Layer 4 (OpenClaw-native routing for the cluster-side fiduciary agents) was deferred — the adoption problem was most acute for the desktop-side Claude Code agent where the four specialists operate.
The adoption architecture reflects a broader principle from the framework: structural nudges over behavioral instructions. Rather than telling the main session “you should delegate more,” the system makes delegation the path of least resistance — work arrives pre-labeled, skills trigger dispatch automatically, and usage is measured so drift is visible.
Why It Matters
Section titled “Why It Matters”We’re at an inflection point. AI agents are moving from “answer my questions” to “act on my behalf.” They’re booking flights, managing finances, coordinating with other people’s agents, and making decisions with real consequences.
But the accountability models haven’t kept up. Most agent frameworks assume agents are tools — you use them, you put them down. The fiduciary model assumes agents are delegates — they carry your authority, act in your name, and have obligations that persist across interactions.
This distinction matters because:
- Tools don’t need loyalty models. Delegates do. When an agent coordinates with another agent, whose interests prevail? Without a formal model, the answer is “whoever’s agent is more persuasive,” which is not a good answer.
- Tools don’t share information. Delegates do. And when they do, there needs to be a structural model for what can be shared, not just vibes about what seems appropriate.
- Tools don’t have conflicts. Delegates do. Two agents serving different people in the same household will inevitably encounter competing interests. Without a conflict resolution model, you get either paralysis or unilateral action — both bad.
The Fiduciary Agent Framework is one of the first implementations of a formal duty model for AI agents. It takes concepts from fiduciary law, trust theory, game theory, and cryptographic identity, and turns them into an operational system where agents can coordinate while maintaining undivided loyalty to their principals.
It’s not the final answer.
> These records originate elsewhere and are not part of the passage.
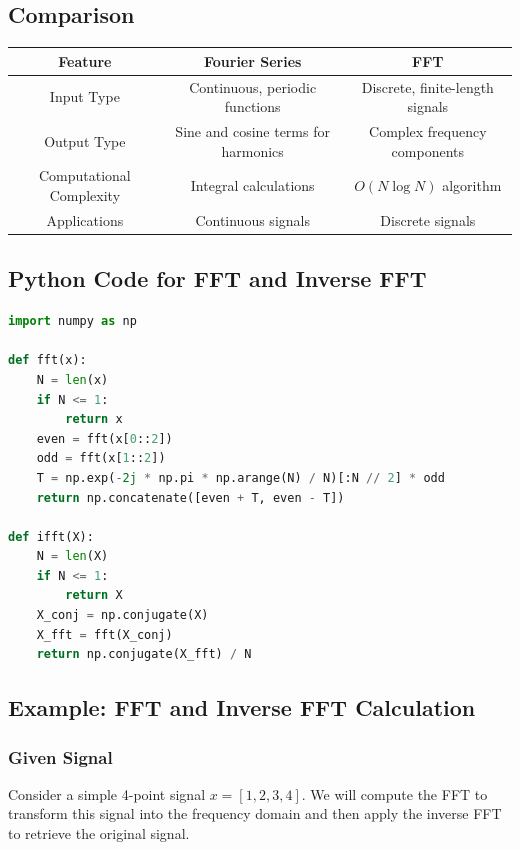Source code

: \documentclass{article}
\begin{document}
\subsection{Comparison}

\begin{center}
\begin{tabular}{|c|c|c|}
\hline
Feature & Fourier Series & FFT \\
\hline
Input Type & Continuous, periodic functions & Discrete, finite-length signals \\
\hline
Output Type & Sine and cosine terms for harmonics & Complex frequency components \\
\hline
Computational Complexity & Integral calculations & \( O(N \log N) \) algorithm \\
\hline
Applications & Continuous signals & Discrete signals \\
\hline
\end{tabular}
\end{center}

\subsection{Python Code for FFT and Inverse FFT}

\begin{lstlisting}[language=Python]
import numpy as np

def fft(x):
    N = len(x)
    if N <= 1:
        return x
    even = fft(x[0::2])
    odd = fft(x[1::2])
    T = np.exp(-2j * np.pi * np.arange(N) / N)[:N // 2] * odd
    return np.concatenate([even + T, even - T])

def ifft(X):
    N = len(X)
    if N <= 1:
        return X
    X_conj = np.conjugate(X)
    X_fft = fft(X_conj)
    return np.conjugate(X_fft) / N
\end{lstlisting}


\subsection{Example: FFT and Inverse FFT Calculation}

\subsubsection{Given Signal}
Consider a simple 4-point signal \( x = [1, 2, 3, 4] \). We will compute the FFT to transform this signal into the frequency domain and then apply the inverse FFT to retrieve the original signal.
\end{document}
It has known limitations — the coordination model was designed for pairwise fiduciary relationships (a third non-fiduciary agent works but wasn’t the original design target), enforcement is behavioral with cryptographic verification layered on top, and it assumes roughly equal technical sophistication between principals. But it’s a working system that demonstrates the architecture, and it’s running in production with three agents, four specialized sub-agents, safety stop mechanisms, sub-agent escalation, a joint security assessment process, and an adoption architecture that routes work to purpose-built specialists through structural cues rather than behavioral instructions.
The question isn’t whether AI agents need accountability models. They do. The question is what those models look like. This is one answer.